Così pare. Alla periferia di Kostroma la produzione di latte tocca i 4.500 litri. Ma più ci si allontana dalla città, più la produzione cala, fino a raggiungere i 2.000 litri. In teoria in campagna il foraggio dovrebbe essere migliore, perché ci sono prati e campi incolti. Ma lì non c’è nessuno che si interessa al commercio del latte, nessun investitore e nessuno smercio. Le aziende agricole di quelle zone stanno sparando le loro ultime cartucce.

  

Crede che l’agricoltura abbia ancora delle possibilità nelle zone più arretrate?

Nei territori in cui l’agricoltura è a uno stato arretrato i contadini non vogliono più lavorare ogni giorno per un salario da fame. Si prediligono piuttosto la raccolta di funghi o di frutti di bosco, da vendere agli angoli delle strade. Ci sono però ancora alcune aziende agricole perfettamente in grado di mantenere il bestiame e di coltivare ortaggi.

Ma poi dove dovrebbero portare il loro latte, la carne e le verdure?  

A questo proposito lo Stato e i comuni devono farsi venire in mente qualcosa.

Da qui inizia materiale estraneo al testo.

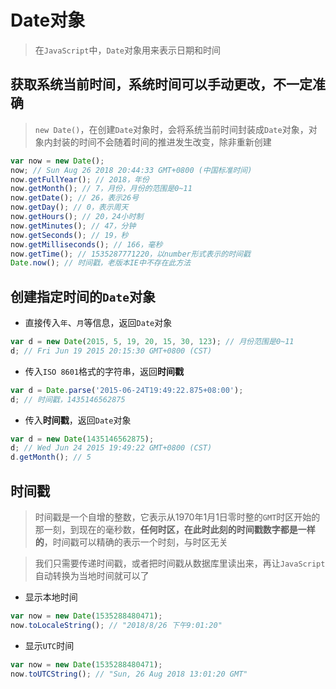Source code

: # Date对象

> 在`JavaScript`中，`Date`对象用来表示日期和时间

## 获取系统当前时间，系统时间可以手动更改，不一定准确

> `new Date()`，在创建`Date`对象时，会将系统当前时间封装成`Date`对象，对象内封装的时间不会随着时间的推进发生改变，除非重新创建

```JavaScript
var now = new Date();
now; // Sun Aug 26 2018 20:44:33 GMT+0800 (中国标准时间)
now.getFullYear(); // 2018，年份
now.getMonth(); // 7，月份，月份的范围是0~11
now.getDate(); // 26，表示26号
now.getDay(); // 0，表示周天
now.getHours(); // 20，24小时制
now.getMinutes(); // 47，分钟 
now.getSeconds(); // 19，秒
now.getMilliseconds(); // 166，毫秒
now.getTime(); // 1535287771220，以number形式表示的时间戳
Date.now(); // 时间戳，老版本IE中不存在此方法
```

## 创建指定时间的`Date`对象

* 直接传入`年`、`月`等信息，返回`Date`对象

```JavaScript
var d = new Date(2015, 5, 19, 20, 15, 30, 123); // 月份范围是0~11
d; // Fri Jun 19 2015 20:15:30 GMT+0800 (CST)
```

* 传入`ISO 8601`格式的字符串，返回**时间戳**

```JavaScript
var d = Date.parse('2015-06-24T19:49:22.875+08:00');
d; // 时间戳，1435146562875
```

* 传入**时间戳**，返回`Date`对象

```JavaScript
var d = new Date(1435146562875);
d; // Wed Jun 24 2015 19:49:22 GMT+0800 (CST)
d.getMonth(); // 5
```

## 时间戳

> 时间戳是一个自增的整数，它表示从1970年1月1日零时整的`GMT`时区开始的那一刻，到现在的毫秒数，**任何时区，在此时此刻的时间戳数字都是一样的**，时间戳可以精确的表示一个时刻，与时区无关

> 我们只需要传递时间戳，或者把时间戳从数据库里读出来，再让`JavaScript`自动转换为当地时间就可以了

* 显示本地时间

```JavaScript
var now = new Date(1535288480471);
now.toLocaleString(); // "2018/8/26 下午9:01:20"
```

* 显示`UTC`时间

```JavaScript
var now = new Date(1535288480471);
now.toUTCString(); // "Sun, 26 Aug 2018 13:01:20 GMT"
```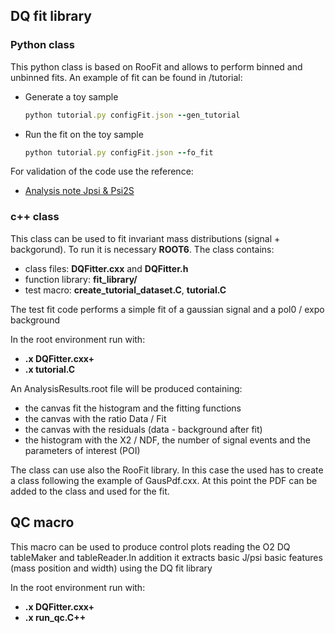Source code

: ## DQ fit library
### Python class
This python class is based on RooFit and allows to perform binned and unbinned fits. An example of fit can be found in /tutorial:

- Generate a toy sample
  ```ruby
  python tutorial.py configFit.json --gen_tutorial
  ```
- Run the fit on the toy sample
  ```ruby
  python tutorial.py configFit.json --fo_fit
  ```
For validation of the code use the reference:
- [Analysis note Jpsi & Psi2S](https://alice-notes.web.cern.ch/system/files/notes/analysis/1216/2022-10-26-AN_Psi2S_v3.pdf)

### c++ class
This class can be used to fit invariant mass distributions (signal + backgorund). To run it is necessary **ROOT6**. 
The class contains:
* class files: **DQFitter.cxx** and **DQFitter.h**
* function library: **fit_library/**
* test macro: **create_tutorial_dataset.C**, **tutorial.C**

The test fit code performs a simple fit of a gaussian signal and a pol0 / expo background

In the root environment run with:
* **.x DQFitter.cxx+**
* **.x tutorial.C**

An AnalysisResults.root file will be produced containing:
* the canvas fit the histogram and the fitting functions
* the canvas with the ratio Data / Fit
* the canvas with the residuals (data - background after fit)
* the histogram with the X2 / NDF, the number of signal events and the parameters of interest (POI)

The class can use also the RooFit library. In this case the used has to create a class following the example of GausPdf.cxx.
At this point the PDF can be added to the class and used for the fit.

## QC macro
This macro can be used to produce control plots reading the O2 DQ tableMaker and tableReader.In addition it extracts basic J/psi
basic features (mass position and width) using the DQ fit library

In the root environment run with:
* **.x DQFitter.cxx+**
* **.x run_qc.C++**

Sarebbe necessaria una rete di mercati all’ingrosso che garantisse un acquisto sicuro e a prezzi adeguati dei prodotti agricoli. Ognuno dovrebbe avere uno o due mercati di questo genere nelle vicinanze, almeno nel capoluogo più vicino. A un livello superiore, questa rete dovrebbe essere collegata ad un mercato centrale regionale. Per rendere possibile la nascita di un’infrastruttura simile abbiamo bisogno di un impulso e di una maggiore circolazione dei crediti. In questo modo i contadini riuscirebbero a fare miracoli con i loro venti ettari.

E i dačnik, villeggianti che occupano il territorio solo per le vacanze o nella stagione estiva, rappresentano una risorsa per i paesi?

Altro che. Questi villeggianti salvano le case e preservano interi paesi di campagna. E danno lavoro alla gente del posto. Gli abitanti dei paesi sanno che con l’arrivo dei villeggianti aumenta l’acquisto di latte e ricotta, e che quindi si devono allevare vacche e capre. Allo stesso modo anche i dačnik dipendono dagli abitanti del posto, perché se non ci fossero persone che vivono lì tutto l’anno da un lato il paese perderebbe di fascino, e inoltre si dovrebbero fare i conti con possibili furti o atti di vandalismo alle case.  

Quindi pare che ci siano ancora delle speranze per le campagne?  

Il principio della speranza offre alle persone lo stimolo per darsi da fare anche in condizioni avverse. È quello che sta cercando di fare Gleb Tjurin di Arcangelo con il suo movimento per il rinnovamento dei paesi. Dal 1990 si occupa di questioni legate all’autonomia amministrativa e organizzativa dei paesi russi. Il suo credo è quello secondo cui per far sopravvivere un vecchio paesino russo è sufficiente che ci siano una o due persone entusiaste e convinte che riescano a trascinare gli altri. È una cosa che deve nascere dall’interno, da fuori non è possibile far rinascere un paese che si sta lasciando morire da solo. Ma anche stranieri appassionati sono i benvenuti.

  

E qual è in fondo la situazione dell’agricoltura ora?

Le prospettive per la Russia sono ottime, perché la produzione è concentrata proprio nei luoghi in cui ci sono tutte le risorse a disposizione. L’agricoltura continuerà a muoversi in direzione Sud e a crescere ovunque vi siano condizioni naturali favorevoli e sufficiente mano d’opera. Anche il mercato contribuirà a nuovi aumenti della produzione. Sono inoltre auspicabili collaborazioni con Stati o investitori stranieri.